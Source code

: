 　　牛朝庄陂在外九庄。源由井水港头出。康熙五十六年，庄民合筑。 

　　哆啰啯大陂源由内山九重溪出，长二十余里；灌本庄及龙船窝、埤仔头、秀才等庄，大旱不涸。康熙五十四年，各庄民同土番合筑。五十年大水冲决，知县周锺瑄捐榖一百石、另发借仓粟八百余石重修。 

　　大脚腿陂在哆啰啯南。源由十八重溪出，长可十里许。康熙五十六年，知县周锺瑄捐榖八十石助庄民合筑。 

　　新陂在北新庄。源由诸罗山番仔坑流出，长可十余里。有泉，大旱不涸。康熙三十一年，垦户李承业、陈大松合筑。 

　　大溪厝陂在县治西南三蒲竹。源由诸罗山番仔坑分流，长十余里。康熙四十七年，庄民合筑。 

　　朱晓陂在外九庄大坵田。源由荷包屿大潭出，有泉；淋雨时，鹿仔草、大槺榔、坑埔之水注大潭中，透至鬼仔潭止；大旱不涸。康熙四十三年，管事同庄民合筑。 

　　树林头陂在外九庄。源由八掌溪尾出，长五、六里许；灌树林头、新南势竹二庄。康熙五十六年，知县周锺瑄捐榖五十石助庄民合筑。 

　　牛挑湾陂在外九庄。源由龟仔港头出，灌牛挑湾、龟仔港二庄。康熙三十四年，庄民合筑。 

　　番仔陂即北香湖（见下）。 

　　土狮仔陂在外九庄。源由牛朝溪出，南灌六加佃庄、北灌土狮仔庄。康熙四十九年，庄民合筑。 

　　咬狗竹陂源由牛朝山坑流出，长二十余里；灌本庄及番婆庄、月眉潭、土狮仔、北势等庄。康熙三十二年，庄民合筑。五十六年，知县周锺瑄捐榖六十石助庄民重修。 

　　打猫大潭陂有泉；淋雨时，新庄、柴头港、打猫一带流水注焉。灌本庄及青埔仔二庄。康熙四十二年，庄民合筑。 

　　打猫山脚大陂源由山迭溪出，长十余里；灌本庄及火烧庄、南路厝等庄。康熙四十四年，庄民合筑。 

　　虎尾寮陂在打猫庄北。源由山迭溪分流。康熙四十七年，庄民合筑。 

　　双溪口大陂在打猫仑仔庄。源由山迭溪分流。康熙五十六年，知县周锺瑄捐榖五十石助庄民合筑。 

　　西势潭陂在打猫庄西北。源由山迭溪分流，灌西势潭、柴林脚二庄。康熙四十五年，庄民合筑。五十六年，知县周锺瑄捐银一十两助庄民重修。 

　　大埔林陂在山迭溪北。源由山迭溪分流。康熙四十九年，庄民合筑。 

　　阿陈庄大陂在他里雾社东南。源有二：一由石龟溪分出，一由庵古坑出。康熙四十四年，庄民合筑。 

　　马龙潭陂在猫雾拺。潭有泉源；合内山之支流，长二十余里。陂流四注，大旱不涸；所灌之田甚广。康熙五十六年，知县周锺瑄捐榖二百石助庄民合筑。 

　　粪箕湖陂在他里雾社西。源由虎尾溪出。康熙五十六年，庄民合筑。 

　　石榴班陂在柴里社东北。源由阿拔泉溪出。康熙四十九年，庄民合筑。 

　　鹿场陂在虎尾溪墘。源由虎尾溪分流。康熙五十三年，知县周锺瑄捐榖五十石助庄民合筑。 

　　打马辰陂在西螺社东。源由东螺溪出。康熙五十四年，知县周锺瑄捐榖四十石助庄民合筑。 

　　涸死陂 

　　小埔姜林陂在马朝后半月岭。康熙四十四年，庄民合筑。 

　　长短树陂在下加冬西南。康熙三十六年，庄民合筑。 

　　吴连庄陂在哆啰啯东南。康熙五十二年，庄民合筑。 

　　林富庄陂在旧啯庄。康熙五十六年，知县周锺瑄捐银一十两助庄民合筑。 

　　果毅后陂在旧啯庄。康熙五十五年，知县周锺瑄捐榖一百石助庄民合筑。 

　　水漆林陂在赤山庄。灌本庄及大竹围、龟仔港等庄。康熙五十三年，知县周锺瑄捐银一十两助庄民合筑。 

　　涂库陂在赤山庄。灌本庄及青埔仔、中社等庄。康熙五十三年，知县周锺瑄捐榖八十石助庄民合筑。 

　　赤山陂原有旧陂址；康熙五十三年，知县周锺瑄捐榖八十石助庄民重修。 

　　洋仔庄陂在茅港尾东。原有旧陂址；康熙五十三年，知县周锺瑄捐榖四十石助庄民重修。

# # # # #

Activity = Each record should be repeated in full, exactly as it is written.

Output of the exercise =
Source code

: 　　牛朝庄陂在外九庄。源由井水港头出。康熙五十六年，庄民合筑。 

　　哆啰啯大陂源由内山九重溪出，长二十余里；灌本庄及龙船窝、埤仔头、秀才等庄，大旱不涸。康熙五十四年，各庄民同土番合筑。五十年大水冲决，知县周锺瑄捐榖一百石、另发借仓粟八百余石重修。 

　　大脚腿陂在哆啰啯南。源由十八重溪出，长可十里许。康熙五十六年，知县周锺瑄捐榖八十石助庄民合筑。 

　　新陂在北新庄。源由诸罗山番仔坑流出，长可十余里。有泉，大旱不涸。康熙三十一年，垦户李承业、陈大松合筑。 

　　大溪厝陂在县治西南三蒲竹。源由诸罗山番仔坑分流，长十余里。康熙四十七年，庄民合筑。 

　　朱晓陂在外九庄大坵田。源由荷包屿大潭出，有泉；淋雨时，鹿仔草、大槺榔、坑埔之水注大潭中，透至鬼仔潭止；大旱不涸。康熙四十三年，管事同庄民合筑。 

　　树林头陂在外九庄。源由八掌溪尾出，长五、六里许；灌树林头、新南势竹二庄。康熙五十六年，知县周锺瑄捐榖五十石助庄民合筑。 

　　牛挑湾陂在外九庄。源由龟仔港头出，灌牛挑湾、龟仔港二庄。康熙三十四年，庄民合筑。 

　　番仔陂即北香湖（见下）。 

　　土狮仔陂在外九庄。源由牛朝溪出，南灌六加佃庄、北灌土狮仔庄。康熙四十九年，庄民合筑。 

　　咬狗竹陂源由牛朝山坑流出，长二十余里；灌本庄及番婆庄、月眉潭、土狮仔、北势等庄。康熙三十二年，庄民合筑。五十六年，知县周锺瑄捐榖六十石助庄民重修。 

　　打猫大潭陂有泉；淋雨时，新庄、柴头港、打猫一带流水注焉。灌本庄及青埔仔二庄。康熙四十二年，庄民合筑。 

　　打猫山脚大陂源由山迭溪出，长十余里；灌本庄及火烧庄、南路厝等庄。康熙四十四年，庄民合筑。 

　　虎尾寮陂在打猫庄北。源由山迭溪分流。康熙四十七年，庄民合筑。 

　　双溪口大陂在打猫仑仔庄。源由山迭溪分流。康熙五十六年，知县周锺瑄捐榖五十石助庄民合筑。 

　　西势潭陂在打猫庄西北。源由山迭溪分流，灌西势潭、柴林脚二庄。康熙四十五年，庄民合筑。五十六年，知县周锺瑄捐银一十两助庄民重修。 

　　大埔林陂在山迭溪北。源由山迭溪分流。康熙四十九年，庄民合筑。 

　　阿陈庄大陂在他里雾社东南。源有二：一由石龟溪分出，一由庵古坑出。康熙四十四年，庄民合筑。 

　　马龙潭陂在猫雾拺。潭有泉源；合内山之支流，长二十余里。陂流四注，大旱不涸；所灌之田甚广。康熙五十六年，知县周锺瑄捐榖二百石助庄民合筑。 

　　粪箕湖陂在他里雾社西。源由虎尾溪出。康熙五十六年，庄民合筑。 

　　石榴班陂在柴里社东北。源由阿拔泉溪出。康熙四十九年，庄民合筑。 

　　鹿场陂在虎尾溪墘。源由虎尾溪分流。康熙五十三年，知县周锺瑄捐榖五十石助庄民合筑。 

　　打马辰陂在西螺社东。源由东螺溪出。康熙五十四年，知县周锺瑄捐榖四十石助庄民合筑。 

　　涸死陂 

　　小埔姜林陂在马朝后半月岭。康熙四十四年，庄民合筑。 

　　长短树陂在下加冬西南。康熙三十六年，庄民合筑。 

　　吴连庄陂在哆啰啯东南。康熙五十二年，庄民合筑。 

　　林富庄陂在旧啯庄。康熙五十六年，知县周锺瑄捐银一十两助庄民合筑。 

　　果毅后陂在旧啯庄。康熙五十五年，知县周锺瑄捐榖一百石助庄民合筑。 

　　水漆林陂在赤山庄。灌本庄及大竹围、龟仔港等庄。康熙五十三年，知县周锺瑄捐银一十两助庄民合筑。 

　　涂库陂在赤山庄。灌本庄及青埔仔、中社等庄。康熙五十三年，知县周锺瑄捐榖八十石助庄民合筑。 

　　赤山陂原有旧陂址；康熙五十三年，知县周锺瑄捐榖八十石助庄民重修。 

　　洋仔庄陂在茅港尾东。原有旧陂址；康熙五十三年，知县周锺瑄捐榖四十石助庄民重修。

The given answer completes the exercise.